Discussion of Microsoft
VisualBasic on this site is often split between...
For information common to
VbClassic and
VisualBasicDotNet, please refer to the new
MicrosoftBasic page.
Regarding other forms of BASIC...
If there is "visual" Basic, that would imply there might also be
AuditoryBasic and
BrailleBasic.
Absolutely. Sadly, amateur historians like me might guess that that the "visual" name comes from the 1980s trend towards "visual" IntegratedDevelopmentEnvironment s (spearheaded by SmalltalkBrowsers such as the SystemBrowser, and InterfaceBuilder) and ClassBasedLanguages. VB was preceded by VisualSmalltalk, VisualAge, and perhaps many others, such that by 1991, it seems that "visual" was strongly bound to expensive windowing development environments for professional programmers.
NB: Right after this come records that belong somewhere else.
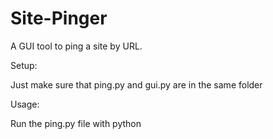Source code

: # Site-Pinger

A GUI tool to ping a site by URL.

Setup:

Just make sure that ping.py and gui.py are in the same folder

Usage:

Run the ping.py file with python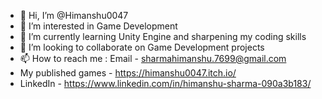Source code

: - 👋 Hi, I’m @Himanshu0047
- 👀 I’m interested in Game Development
- 🌱 I’m currently learning Unity Engine and sharpening my coding skills
- 💞️ I’m looking to collaborate on Game Development projects
- 📫 How to reach me : Email - sharmahimanshu.7699@gmail.com
- My published games - https://himanshu0047.itch.io/
- LinkedIn - https://www.linkedin.com/in/himanshu-sharma-090a3b183/

<!---
Himanshu0047/Himanshu0047 is a ✨ special ✨ repository because its `README.md` (this file) appears on your GitHub profile.
You can click the Preview link to take a look at your changes.
--->
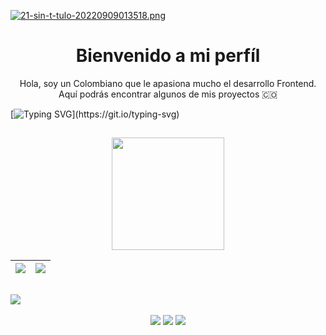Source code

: [![21-sin-t-tulo-20220909013518.png](https://i.postimg.cc/W4F23HMZ/21-sin-t-tulo-20220909013518.png)](https://postimg.cc/QBDLYSYN)

<h1 align="center">Bienvenido a mi perfíl</h1>
<p align="center">Hola, soy un Colombiano que le apasiona mucho el desarrollo Frontend. Aquí podrás encontrar algunos de mis proyectos 🇨🇴</p>

[![Typing SVG](https://readme-typing-svg.herokuapp.com?font=Fira+Code&size=15&pause=1000&color=fff&width=435&lines=My+name+is+Dima%2C+I+am+a+software+engineer.)](https://git.io/typing-svg)


##


<div align="center">
  <a href="https://github.com/XGilmar">
  
  <img height="180em" src="https://github-readme-stats.vercel.app/api/top-langs/?username=XGilmar&layout=compact&langs_count=7&theme=tokyonight&hide_border=true"/>
 
</div>  

<div align="center">

| <img align="center" height="auto" src="https://github-readme-stats.vercel.app/api?username=XGilmar&show_icons=true&theme=tokyonight&include_all_commits=true&count_private=true&hide_border=true"/> | <img align="center" height="auto" src="http://github-readme-streak-stats.herokuapp.com?user=XGilmar&theme=tokyonight&hide_border=true"/> |
| ------------- | ------------- |

</div>

  ##

<div>
<a href="https://visitcount.itsvg.in">
  <img src="https://visitcount.itsvg.in/api?id=XGilmar&label=Visitors&color=12&icon=5&pretty=true" />
</a>
</div>
<br>
<div align="center"> 
  <a href="https://www.tiktok.com/@bzz_program?_t=8VaEudWRNYb&_r=1" target="_blank"><img src="https://img.shields.io/badge/TikTok-000000?style=for-the-badge&logo=tiktok&logoColor=white" target="_blank"></a> 
  <a href="mailto:gilmar01eduardo@gmail.com"><img src="https://img.shields.io/badge/-Gmail-%23333?style=for-the-badge&logo=gmail&logoColor=white" target="_blank"></a>
  <a href="https://www.linkedin.com/in/gilmarescudero" target="_blank"><img src="https://img.shields.io/badge/-LinkedIn-%230077B5?style=for-the-badge&logo=linkedin&logoColor=white" target="_blank"></a> 
</div>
Prior to VB, most (if not all) BASICs did not have windowing IDEs, nor classes, and were manipulated with a ReadEvalPrintLoop at a text terminal. This text interaction has probably been controlled many times with a Braille terminal , and with a speech synthesizer and speech recognition. Therefore, I guess that Auditory BASIC and Braille BASIC are as prosaic as REPL BASIC development environments with accessible human interfaces.
It appears from this article, http://apcmag.com/now_the_blind_can_program_in_net.htm , that the visual programming revolution has left some people so far behind that you can win an award in 2007 for giving them access to 1980s technology. I just started AccessibleDevelopmentEnvironments to discuss this.